» About this task:
Wherever "User" appears in a line of the listing, report that line.

○ ○ ○ ○ ○ ○ ○

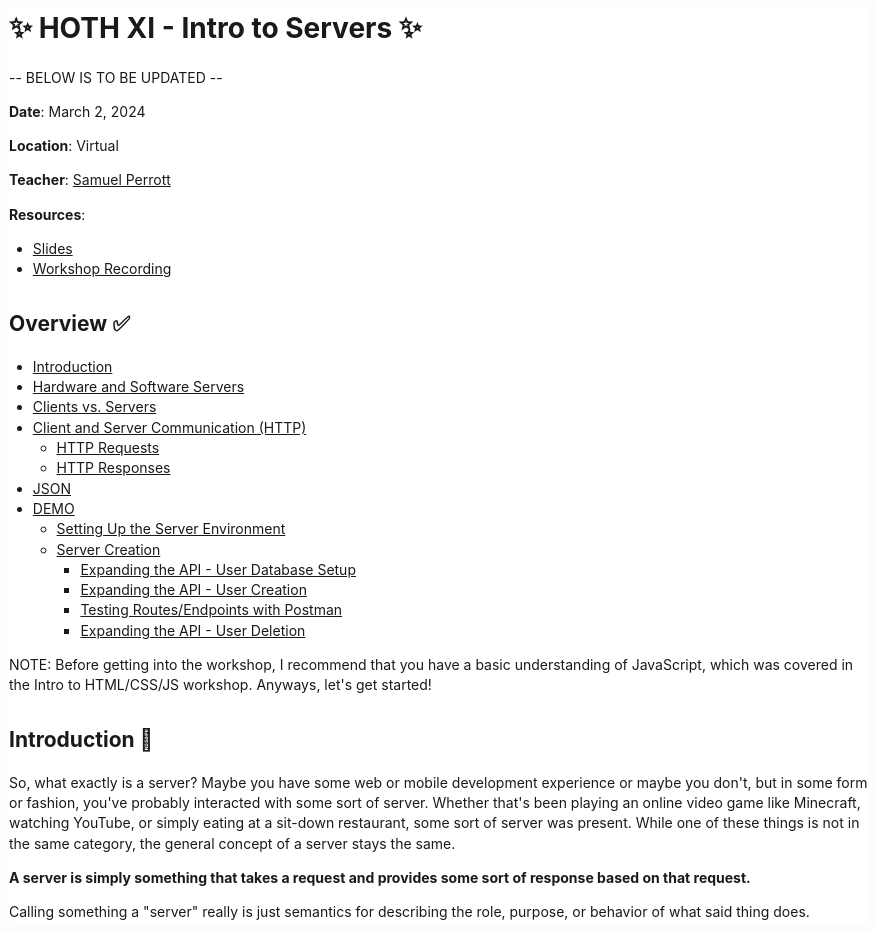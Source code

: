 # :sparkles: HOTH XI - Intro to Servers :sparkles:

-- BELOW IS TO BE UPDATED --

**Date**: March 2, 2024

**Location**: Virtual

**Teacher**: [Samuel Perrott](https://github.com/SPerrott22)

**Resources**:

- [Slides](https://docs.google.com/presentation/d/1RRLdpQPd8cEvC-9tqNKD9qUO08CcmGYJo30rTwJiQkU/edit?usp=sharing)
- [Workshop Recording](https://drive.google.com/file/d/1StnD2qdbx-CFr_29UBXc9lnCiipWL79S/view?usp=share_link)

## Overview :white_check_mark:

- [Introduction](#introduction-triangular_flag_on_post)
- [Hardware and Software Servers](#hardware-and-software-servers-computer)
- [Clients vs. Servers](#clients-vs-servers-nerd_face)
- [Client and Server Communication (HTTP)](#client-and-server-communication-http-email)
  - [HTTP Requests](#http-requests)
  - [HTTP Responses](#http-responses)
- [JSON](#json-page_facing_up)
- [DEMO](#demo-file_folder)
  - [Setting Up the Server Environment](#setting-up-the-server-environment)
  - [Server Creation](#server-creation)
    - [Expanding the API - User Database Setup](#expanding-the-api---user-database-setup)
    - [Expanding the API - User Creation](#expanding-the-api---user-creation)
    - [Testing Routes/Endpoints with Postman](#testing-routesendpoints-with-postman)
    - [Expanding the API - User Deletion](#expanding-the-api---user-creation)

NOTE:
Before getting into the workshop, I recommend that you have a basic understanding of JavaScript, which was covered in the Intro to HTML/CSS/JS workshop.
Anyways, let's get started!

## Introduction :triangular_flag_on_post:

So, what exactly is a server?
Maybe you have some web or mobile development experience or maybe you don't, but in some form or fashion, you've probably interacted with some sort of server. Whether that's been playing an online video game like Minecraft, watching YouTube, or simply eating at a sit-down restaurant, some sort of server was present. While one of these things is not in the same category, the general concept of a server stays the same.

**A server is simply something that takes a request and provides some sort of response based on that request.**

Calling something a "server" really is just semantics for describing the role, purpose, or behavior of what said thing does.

○ ○ ○ ○ ○ ○ ○

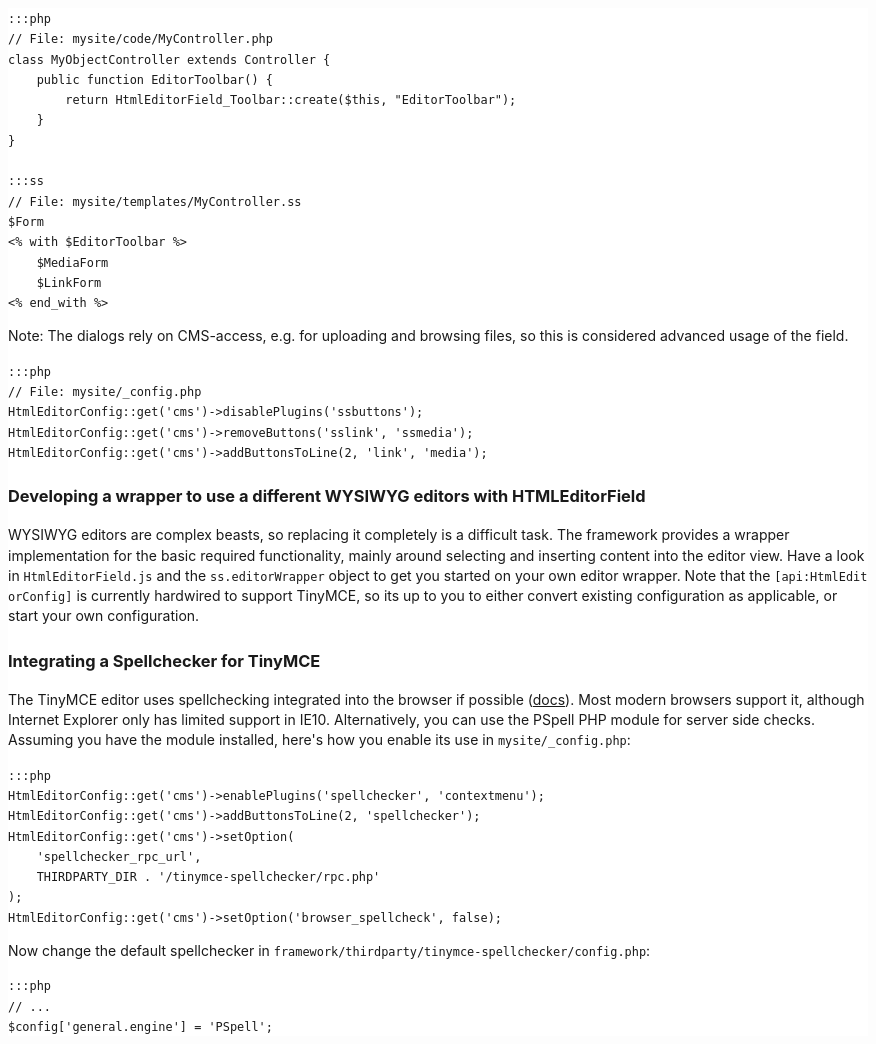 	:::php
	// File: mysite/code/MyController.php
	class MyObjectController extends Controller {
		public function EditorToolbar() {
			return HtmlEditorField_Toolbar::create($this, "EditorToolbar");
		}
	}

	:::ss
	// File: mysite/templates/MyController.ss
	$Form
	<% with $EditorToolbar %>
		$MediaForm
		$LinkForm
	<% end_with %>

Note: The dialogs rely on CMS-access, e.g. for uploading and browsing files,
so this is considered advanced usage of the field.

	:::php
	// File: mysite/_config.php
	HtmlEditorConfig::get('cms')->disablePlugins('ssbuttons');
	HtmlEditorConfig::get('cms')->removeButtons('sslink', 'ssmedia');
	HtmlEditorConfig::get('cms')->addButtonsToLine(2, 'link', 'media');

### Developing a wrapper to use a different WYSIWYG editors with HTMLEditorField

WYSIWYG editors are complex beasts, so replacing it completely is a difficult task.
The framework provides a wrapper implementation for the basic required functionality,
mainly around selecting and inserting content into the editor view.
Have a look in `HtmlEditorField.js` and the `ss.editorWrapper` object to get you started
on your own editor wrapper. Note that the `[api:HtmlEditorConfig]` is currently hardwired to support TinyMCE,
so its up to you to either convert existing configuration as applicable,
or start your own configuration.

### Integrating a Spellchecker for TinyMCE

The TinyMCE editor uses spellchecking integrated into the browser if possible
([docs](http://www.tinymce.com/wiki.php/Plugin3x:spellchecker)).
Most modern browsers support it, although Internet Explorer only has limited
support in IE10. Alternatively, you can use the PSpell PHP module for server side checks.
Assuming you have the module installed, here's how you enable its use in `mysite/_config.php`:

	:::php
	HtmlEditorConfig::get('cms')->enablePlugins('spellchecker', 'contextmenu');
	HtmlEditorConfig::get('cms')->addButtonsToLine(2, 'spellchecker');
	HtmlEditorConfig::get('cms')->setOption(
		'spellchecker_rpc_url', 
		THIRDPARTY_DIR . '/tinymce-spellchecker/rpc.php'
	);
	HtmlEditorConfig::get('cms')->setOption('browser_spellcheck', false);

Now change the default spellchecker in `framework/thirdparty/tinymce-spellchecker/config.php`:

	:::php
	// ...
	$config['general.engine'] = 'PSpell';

○ ○ ○ ○ ○ ○ ○

» Your solution:
    - [Expanding the API - User Database Setup](#expanding-the-api---user-database-setup)
    - [Expanding the API - User Creation](#expanding-the-api---user-creation)
    - [Expanding the API - User Deletion](#expanding-the-api---user-creation)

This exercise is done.